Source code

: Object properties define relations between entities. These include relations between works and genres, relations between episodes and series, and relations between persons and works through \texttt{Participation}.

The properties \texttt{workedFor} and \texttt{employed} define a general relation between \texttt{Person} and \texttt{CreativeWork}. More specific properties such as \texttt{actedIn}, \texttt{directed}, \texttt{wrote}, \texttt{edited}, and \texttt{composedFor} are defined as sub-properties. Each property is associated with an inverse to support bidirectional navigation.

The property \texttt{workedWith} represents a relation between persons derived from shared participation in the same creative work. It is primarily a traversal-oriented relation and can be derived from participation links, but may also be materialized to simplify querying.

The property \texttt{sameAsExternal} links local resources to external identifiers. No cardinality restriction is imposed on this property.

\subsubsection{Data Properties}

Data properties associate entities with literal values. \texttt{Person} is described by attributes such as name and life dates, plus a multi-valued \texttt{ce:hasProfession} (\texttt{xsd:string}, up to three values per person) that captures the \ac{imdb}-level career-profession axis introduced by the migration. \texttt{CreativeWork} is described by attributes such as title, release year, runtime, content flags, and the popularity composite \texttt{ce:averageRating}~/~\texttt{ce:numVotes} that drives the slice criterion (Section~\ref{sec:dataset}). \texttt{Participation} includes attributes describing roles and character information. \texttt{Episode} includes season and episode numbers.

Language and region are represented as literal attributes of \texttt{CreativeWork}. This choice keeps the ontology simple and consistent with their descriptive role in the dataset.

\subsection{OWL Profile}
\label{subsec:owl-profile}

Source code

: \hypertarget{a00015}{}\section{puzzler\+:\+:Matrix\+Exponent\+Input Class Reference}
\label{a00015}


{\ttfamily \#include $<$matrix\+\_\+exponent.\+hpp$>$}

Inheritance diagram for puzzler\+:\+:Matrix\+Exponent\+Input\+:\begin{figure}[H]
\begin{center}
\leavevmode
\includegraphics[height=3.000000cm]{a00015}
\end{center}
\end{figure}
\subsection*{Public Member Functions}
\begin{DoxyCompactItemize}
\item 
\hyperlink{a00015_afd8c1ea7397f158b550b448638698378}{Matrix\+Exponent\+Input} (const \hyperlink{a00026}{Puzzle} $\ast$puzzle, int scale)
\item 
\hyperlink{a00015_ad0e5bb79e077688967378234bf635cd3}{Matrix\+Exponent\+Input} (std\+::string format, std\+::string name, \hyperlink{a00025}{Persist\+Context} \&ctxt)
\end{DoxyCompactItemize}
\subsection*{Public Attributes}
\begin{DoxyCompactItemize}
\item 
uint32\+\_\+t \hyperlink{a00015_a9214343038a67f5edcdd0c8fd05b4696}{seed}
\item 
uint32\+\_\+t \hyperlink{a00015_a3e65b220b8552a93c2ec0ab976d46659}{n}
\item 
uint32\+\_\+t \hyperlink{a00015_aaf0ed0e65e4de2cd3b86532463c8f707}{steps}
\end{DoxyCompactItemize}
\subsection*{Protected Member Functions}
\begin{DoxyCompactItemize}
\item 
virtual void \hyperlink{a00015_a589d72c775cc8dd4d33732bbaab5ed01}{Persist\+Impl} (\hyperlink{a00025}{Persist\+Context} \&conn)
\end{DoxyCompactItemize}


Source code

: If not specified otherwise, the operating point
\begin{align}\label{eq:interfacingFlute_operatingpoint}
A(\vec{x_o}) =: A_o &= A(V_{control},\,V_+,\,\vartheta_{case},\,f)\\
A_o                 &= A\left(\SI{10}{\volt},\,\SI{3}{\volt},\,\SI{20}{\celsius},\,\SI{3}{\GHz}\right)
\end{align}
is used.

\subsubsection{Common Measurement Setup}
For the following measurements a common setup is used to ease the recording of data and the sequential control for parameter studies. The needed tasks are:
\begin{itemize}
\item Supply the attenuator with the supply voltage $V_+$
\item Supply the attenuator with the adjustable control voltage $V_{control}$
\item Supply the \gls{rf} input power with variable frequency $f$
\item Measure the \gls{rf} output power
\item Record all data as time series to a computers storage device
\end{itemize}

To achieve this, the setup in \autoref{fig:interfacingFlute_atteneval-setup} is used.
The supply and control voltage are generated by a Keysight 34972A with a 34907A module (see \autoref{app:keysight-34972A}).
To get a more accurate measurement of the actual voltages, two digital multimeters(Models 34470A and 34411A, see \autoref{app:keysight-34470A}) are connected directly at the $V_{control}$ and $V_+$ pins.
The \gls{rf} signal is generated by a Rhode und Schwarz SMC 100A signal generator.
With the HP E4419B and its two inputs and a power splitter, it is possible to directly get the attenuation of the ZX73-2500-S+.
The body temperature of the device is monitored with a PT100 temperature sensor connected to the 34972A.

--- Exercise ---
The data above is to be given again, with every line exact.

--- Task result ---
Source code

: Object properties define relations between entities. These include relations between works and genres, relations between episodes and series, and relations between persons and works through \texttt{Participation}.

The properties \texttt{workedFor} and \texttt{employed} define a general relation between \texttt{Person} and \texttt{CreativeWork}. More specific properties such as \texttt{actedIn}, \texttt{directed}, \texttt{wrote}, \texttt{edited}, and \texttt{composedFor} are defined as sub-properties. Each property is associated with an inverse to support bidirectional navigation.

The property \texttt{workedWith} represents a relation between persons derived from shared participation in the same creative work. It is primarily a traversal-oriented relation and can be derived from participation links, but may also be materialized to simplify querying.

The property \texttt{sameAsExternal} links local resources to external identifiers. No cardinality restriction is imposed on this property.

\subsubsection{Data Properties}

Data properties associate entities with literal values. \texttt{Person} is described by attributes such as name and life dates, plus a multi-valued \texttt{ce:hasProfession} (\texttt{xsd:string}, up to three values per person) that captures the \ac{imdb}-level career-profession axis introduced by the migration. \texttt{CreativeWork} is described by attributes such as title, release year, runtime, content flags, and the popularity composite \texttt{ce:averageRating}~/~\texttt{ce:numVotes} that drives the slice criterion (Section~\ref{sec:dataset}). \texttt{Participation} includes attributes describing roles and character information. \texttt{Episode} includes season and episode numbers.

Language and region are represented as literal attributes of \texttt{CreativeWork}. This choice keeps the ontology simple and consistent with their descriptive role in the dataset.

\subsection{OWL Profile}
\label{subsec:owl-profile}

Source code

: \hypertarget{a00015}{}\section{puzzler\+:\+:Matrix\+Exponent\+Input Class Reference}
\label{a00015}


{\ttfamily \#include $<$matrix\+\_\+exponent.\+hpp$>$}

Inheritance diagram for puzzler\+:\+:Matrix\+Exponent\+Input\+:\begin{figure}[H]
\begin{center}
\leavevmode
\includegraphics[height=3.000000cm]{a00015}
\end{center}
\end{figure}
\subsection*{Public Member Functions}
\begin{DoxyCompactItemize}
\item 
\hyperlink{a00015_afd8c1ea7397f158b550b448638698378}{Matrix\+Exponent\+Input} (const \hyperlink{a00026}{Puzzle} $\ast$puzzle, int scale)
\item 
\hyperlink{a00015_ad0e5bb79e077688967378234bf635cd3}{Matrix\+Exponent\+Input} (std\+::string format, std\+::string name, \hyperlink{a00025}{Persist\+Context} \&ctxt)
\end{DoxyCompactItemize}
\subsection*{Public Attributes}
\begin{DoxyCompactItemize}
\item 
uint32\+\_\+t \hyperlink{a00015_a9214343038a67f5edcdd0c8fd05b4696}{seed}
\item 
uint32\+\_\+t \hyperlink{a00015_a3e65b220b8552a93c2ec0ab976d46659}{n}
\item 
uint32\+\_\+t \hyperlink{a00015_aaf0ed0e65e4de2cd3b86532463c8f707}{steps}
\end{DoxyCompactItemize}
\subsection*{Protected Member Functions}
\begin{DoxyCompactItemize}
\item 
virtual void \hyperlink{a00015_a589d72c775cc8dd4d33732bbaab5ed01}{Persist\+Impl} (\hyperlink{a00025}{Persist\+Context} \&conn)
\end{DoxyCompactItemize}


Source code

: If not specified otherwise, the operating point
\begin{align}\label{eq:interfacingFlute_operatingpoint}
A(\vec{x_o}) =: A_o &= A(V_{control},\,V_+,\,\vartheta_{case},\,f)\\
A_o                 &= A\left(\SI{10}{\volt},\,\SI{3}{\volt},\,\SI{20}{\celsius},\,\SI{3}{\GHz}\right)
\end{align}
is used.

\subsubsection{Common Measurement Setup}
For the following measurements a common setup is used to ease the recording of data and the sequential control for parameter studies. The needed tasks are:
\begin{itemize}
\item Supply the attenuator with the supply voltage $V_+$
\item Supply the attenuator with the adjustable control voltage $V_{control}$
\item Supply the \gls{rf} input power with variable frequency $f$
\item Measure the \gls{rf} output power
\item Record all data as time series to a computers storage device
\end{itemize}

To achieve this, the setup in \autoref{fig:interfacingFlute_atteneval-setup} is used.
The supply and control voltage are generated by a Keysight 34972A with a 34907A module (see \autoref{app:keysight-34972A}).
To get a more accurate measurement of the actual voltages, two digital multimeters(Models 34470A and 34411A, see \autoref{app:keysight-34470A}) are connected directly at the $V_{control}$ and $V_+$ pins.
The \gls{rf} signal is generated by a Rhode und Schwarz SMC 100A signal generator.
With the HP E4419B and its two inputs and a power splitter, it is possible to directly get the attenuation of the ZX73-2500-S+.
The body temperature of the device is monitored with a PT100 temperature sensor connected to the 34972A.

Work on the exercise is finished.